--- Data for analysis Enclosed Below ---

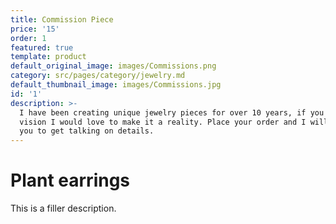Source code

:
 ```yaml
---
title: Commission Piece
price: '15'
order: 1
featured: true
template: product
default_original_image: images/Commissions.png
category: src/pages/category/jewelry.md
default_thumbnail_image: images/Commissions.jpg
id: '1'
description: >-
  I have been creating unique jewelry pieces for over 10 years, if you have a
  vision I would love to make it a reality. Place your order and I will email
  you to get talking on details.
---
```

# Plant earrings

This is a filler description.
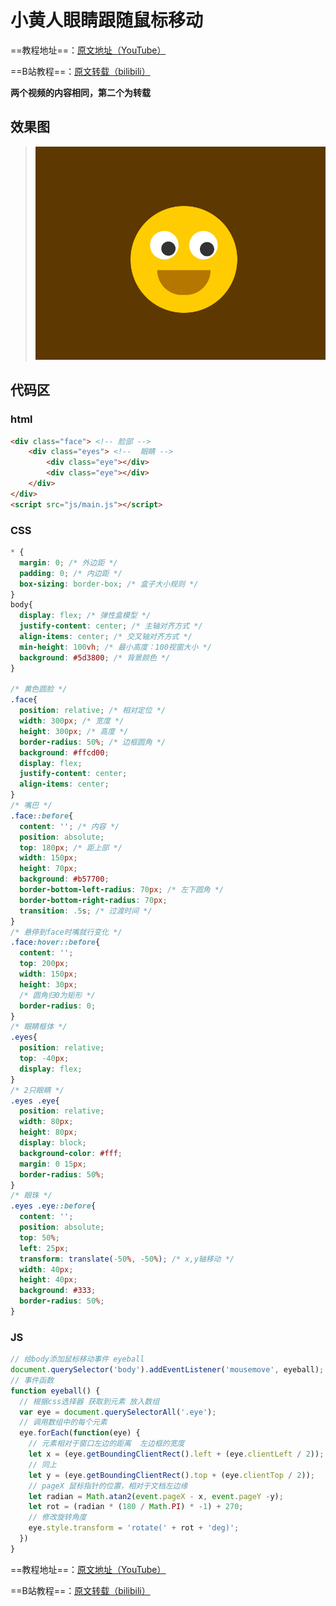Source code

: # 小黄人眼睛跟随鼠标移动
==教程地址==：[原文地址（YouTube）](https://youtu.be/WqgKe3dcXxg)

==B站教程==：[原文转载（bilibili）](https://www.bilibili.com/video/av85885408/)

**两个视频的内容相同，第二个为转载**

## 效果图
>![演示图片](演示.gif)

## 代码区

### html
```html
<div class="face"> <!-- 脸部 -->
	<div class="eyes"> <!--  眼睛 -->
		<div class="eye"></div>
		<div class="eye"></div>
	</div>
</div>
<script src="js/main.js"></script>
```
### CSS
```css
* {
  margin: 0; /* 外边距 */
  padding: 0; /* 内边距 */
  box-sizing: border-box; /* 盒子大小规则 */
}
body{
  display: flex; /* 弹性盒模型 */
  justify-content: center; /* 主轴对齐方式 */
  align-items: center; /* 交叉轴对齐方式 */
  min-height: 100vh; /* 最小高度：100视窗大小 */
  background: #5d3800; /* 背景颜色 */
}

/* 黄色圆脸 */ 
.face{
  position: relative; /* 相对定位 */
  width: 300px; /* 宽度 */
  height: 300px; /* 高度 */
  border-radius: 50%; /* 边框圆角 */
  background: #ffcd00;
  display: flex;
  justify-content: center;
  align-items: center;
}
/* 嘴巴 */
.face::before{
  content: ''; /* 内容 */
  position: absolute;
  top: 180px; /* 距上部 */
  width: 150px;
  height: 70px;
  background: #b57700;
  border-bottom-left-radius: 70px; /* 左下圆角 */
  border-bottom-right-radius: 70px;
  transition: .5s; /* 过渡时间 */
}
/* 悬停到face时嘴就行变化 */
.face:hover::before{
  content: '';
  top: 200px;
  width: 150px;
  height: 30px;
  /* 圆角归0为矩形 */
  border-radius: 0;
}
/* 眼睛框体 */
.eyes{
  position: relative;
  top: -40px;
  display: flex;
}
/* 2只眼睛 */
.eyes .eye{
  position: relative;
  width: 80px;
  height: 80px;
  display: block;
  background-color: #fff;
  margin: 0 15px;
  border-radius: 50%;
}
/* 眼珠 */
.eyes .eye::before{
  content: '';
  position: absolute;
  top: 50%;
  left: 25px;
  transform: translate(-50%, -50%); /* x,y轴移动 */
  width: 40px;
  height: 40px;
  background: #333;
  border-radius: 50%;
}
```
### JS
```javascript
// 给body添加鼠标移动事件 eyeball
document.querySelector('body').addEventListener('mousemove', eyeball);
// 事件函数
function eyeball() {
  // 根据css选择器 获取到元素 放入数组
  var eye = document.querySelectorAll('.eye');
  // 调用数组中的每个元素
  eye.forEach(function(eye) {
    // 元素相对于窗口左边的距离  左边框的宽度
    let x = (eye.getBoundingClientRect().left + (eye.clientLeft / 2));
    // 同上
    let y = (eye.getBoundingClientRect().top + (eye.clientTop / 2));
    // pageX 鼠标指针的位置，相对于文档左边缘
    let radian = Math.atan2(event.pageX - x, event.pageY -y);
    let rot = (radian * (180 / Math.PI) * -1) + 270;
    // 修改旋转角度
    eye.style.transform = 'rotate(' + rot + 'deg)';
  })
}
```
==教程地址==：[原文地址（YouTube）](https://youtu.be/WqgKe3dcXxg)

==B站教程==：[原文转载（bilibili）](https://www.bilibili.com/video/av85885408/)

--- End of Enclosed Data for analysis ---

# [Task to complete]
Make an exact copy of the data, leaving its pictures out.

# [Response to this task]
Source code

:
 ```yaml
---
title: Commission Piece
price: '15'
order: 1
featured: true
template: product
default_original_image: images/Commissions.png
category: src/pages/category/jewelry.md
default_thumbnail_image: images/Commissions.jpg
id: '1'
description: >-
  I have been creating unique jewelry pieces for over 10 years, if you have a
  vision I would love to make it a reality. Place your order and I will email
  you to get talking on details.
---
```

# Plant earrings

This is a filler description.
Source code

: # 小黄人眼睛跟随鼠标移动
==教程地址==：[原文地址（YouTube）](https://youtu.be/WqgKe3dcXxg)

==B站教程==：[原文转载（bilibili）](https://www.bilibili.com/video/av85885408/)

**两个视频的内容相同，第二个为转载**

## 效果图
>![演示图片](演示.gif)

## 代码区

### html
```html
<div class="face"> <!-- 脸部 -->
	<div class="eyes"> <!--  眼睛 -->
		<div class="eye"></div>
		<div class="eye"></div>
	</div>
</div>
<script src="js/main.js"></script>
```
### CSS
```css
* {
  margin: 0; /* 外边距 */
  padding: 0; /* 内边距 */
  box-sizing: border-box; /* 盒子大小规则 */
}
body{
  display: flex; /* 弹性盒模型 */
  justify-content: center; /* 主轴对齐方式 */
  align-items: center; /* 交叉轴对齐方式 */
  min-height: 100vh; /* 最小高度：100视窗大小 */
  background: #5d3800; /* 背景颜色 */
}

/* 黄色圆脸 */ 
.face{
  position: relative; /* 相对定位 */
  width: 300px; /* 宽度 */
  height: 300px; /* 高度 */
  border-radius: 50%; /* 边框圆角 */
  background: #ffcd00;
  display: flex;
  justify-content: center;
  align-items: center;
}
/* 嘴巴 */
.face::before{
  content: ''; /* 内容 */
  position: absolute;
  top: 180px; /* 距上部 */
  width: 150px;
  height: 70px;
  background: #b57700;
  border-bottom-left-radius: 70px; /* 左下圆角 */
  border-bottom-right-radius: 70px;
  transition: .5s; /* 过渡时间 */
}
/* 悬停到face时嘴就行变化 */
.face:hover::before{
  content: '';
  top: 200px;
  width: 150px;
  height: 30px;
  /* 圆角归0为矩形 */
  border-radius: 0;
}
/* 眼睛框体 */
.eyes{
  position: relative;
  top: -40px;
  display: flex;
}
/* 2只眼睛 */
.eyes .eye{
  position: relative;
  width: 80px;
  height: 80px;
  display: block;
  background-color: #fff;
  margin: 0 15px;
  border-radius: 50%;
}
/* 眼珠 */
.eyes .eye::before{
  content: '';
  position: absolute;
  top: 50%;
  left: 25px;
  transform: translate(-50%, -50%); /* x,y轴移动 */
  width: 40px;
  height: 40px;
  background: #333;
  border-radius: 50%;
}
```
### JS
```javascript
// 给body添加鼠标移动事件 eyeball
document.querySelector('body').addEventListener('mousemove', eyeball);
// 事件函数
function eyeball() {
  // 根据css选择器 获取到元素 放入数组
  var eye = document.querySelectorAll('.eye');
  // 调用数组中的每个元素
  eye.forEach(function(eye) {
    // 元素相对于窗口左边的距离  左边框的宽度
    let x = (eye.getBoundingClientRect().left + (eye.clientLeft / 2));
    // 同上
    let y = (eye.getBoundingClientRect().top + (eye.clientTop / 2));
    // pageX 鼠标指针的位置，相对于文档左边缘
    let radian = Math.atan2(event.pageX - x, event.pageY -y);
    let rot = (radian * (180 / Math.PI) * -1) + 270;
    // 修改旋转角度
    eye.style.transform = 'rotate(' + rot + 'deg)';
  })
}
```
==教程地址==：[原文地址（YouTube）](https://youtu.be/WqgKe3dcXxg)

==B站教程==：[原文转载（bilibili）](https://www.bilibili.com/video/av85885408/)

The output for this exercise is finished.